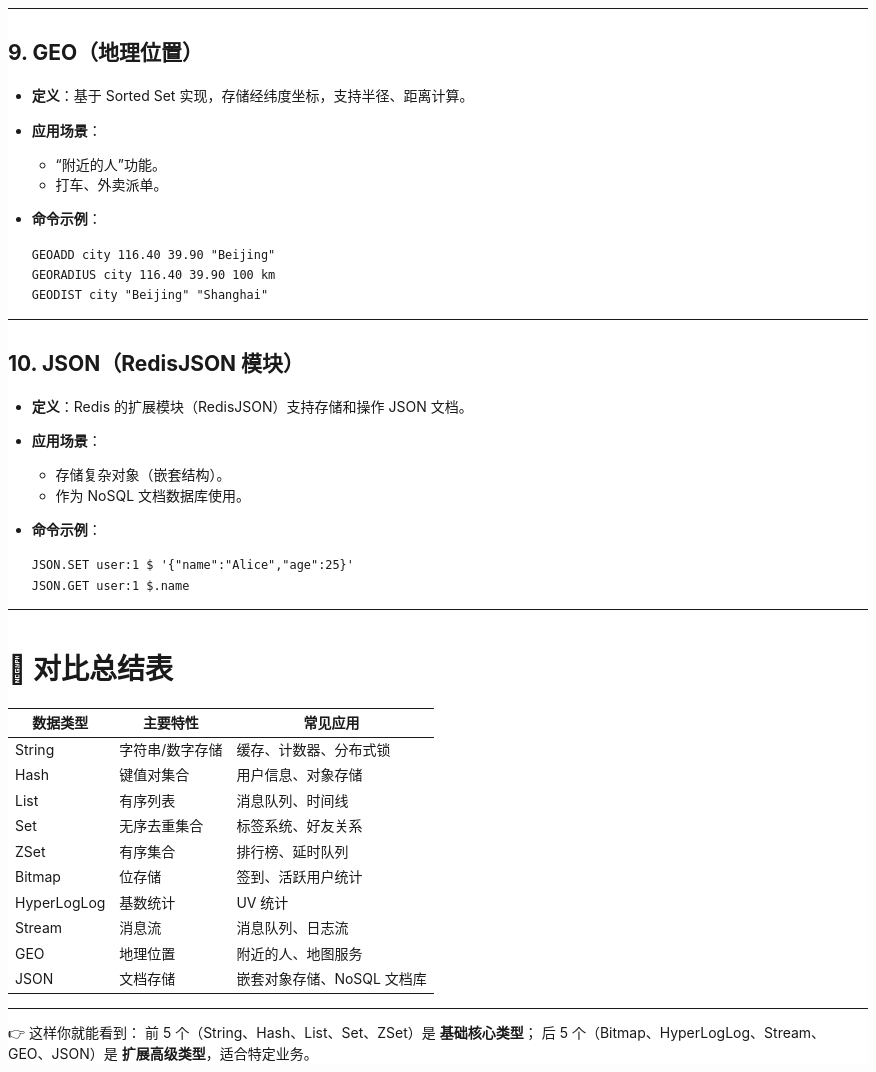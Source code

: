 ------

## 9. **GEO（地理位置）**

- **定义**：基于 Sorted Set 实现，存储经纬度坐标，支持半径、距离计算。

- **应用场景**：

  - “附近的人”功能。
  - 打车、外卖派单。

- **命令示例**：

  ```
  GEOADD city 116.40 39.90 "Beijing"
  GEORADIUS city 116.40 39.90 100 km
  GEODIST city "Beijing" "Shanghai"
  ```

------

## 10. **JSON（RedisJSON 模块）**

- **定义**：Redis 的扩展模块（RedisJSON）支持存储和操作 JSON 文档。

- **应用场景**：

  - 存储复杂对象（嵌套结构）。
  - 作为 NoSQL 文档数据库使用。

- **命令示例**：

  ```
  JSON.SET user:1 $ '{"name":"Alice","age":25}'
  JSON.GET user:1 $.name
  ```

------

# 📌 对比总结表

| 数据类型    | 主要特性        | 常见应用                   |
| ----------- | --------------- | -------------------------- |
| String      | 字符串/数字存储 | 缓存、计数器、分布式锁     |
| Hash        | 键值对集合      | 用户信息、对象存储         |
| List        | 有序列表        | 消息队列、时间线           |
| Set         | 无序去重集合    | 标签系统、好友关系         |
| ZSet        | 有序集合        | 排行榜、延时队列           |
| Bitmap      | 位存储          | 签到、活跃用户统计         |
| HyperLogLog | 基数统计        | UV 统计                    |
| Stream      | 消息流          | 消息队列、日志流           |
| GEO         | 地理位置        | 附近的人、地图服务         |
| JSON        | 文档存储        | 嵌套对象存储、NoSQL 文档库 |

------

👉 这样你就能看到：
 前 5 个（String、Hash、List、Set、ZSet）是 **基础核心类型**；
 后 5 个（Bitmap、HyperLogLog、Stream、GEO、JSON）是 **扩展高级类型**，适合特定业务。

[Problem requirements] Only the lines holding the string "JSON" are needed; copy each of them from the material above.

[Result below]
## 10. **JSON（RedisJSON 模块）**
- **定义**：Redis 的扩展模块（RedisJSON）支持存储和操作 JSON 文档。
  JSON.SET user:1 $ '{"name":"Alice","age":25}'
  JSON.GET user:1 $.name
| JSON        | 文档存储        | 嵌套对象存储、NoSQL 文档库 |
 后 5 个（Bitmap、HyperLogLog、Stream、GEO、JSON）是 **扩展高级类型**，适合特定业务。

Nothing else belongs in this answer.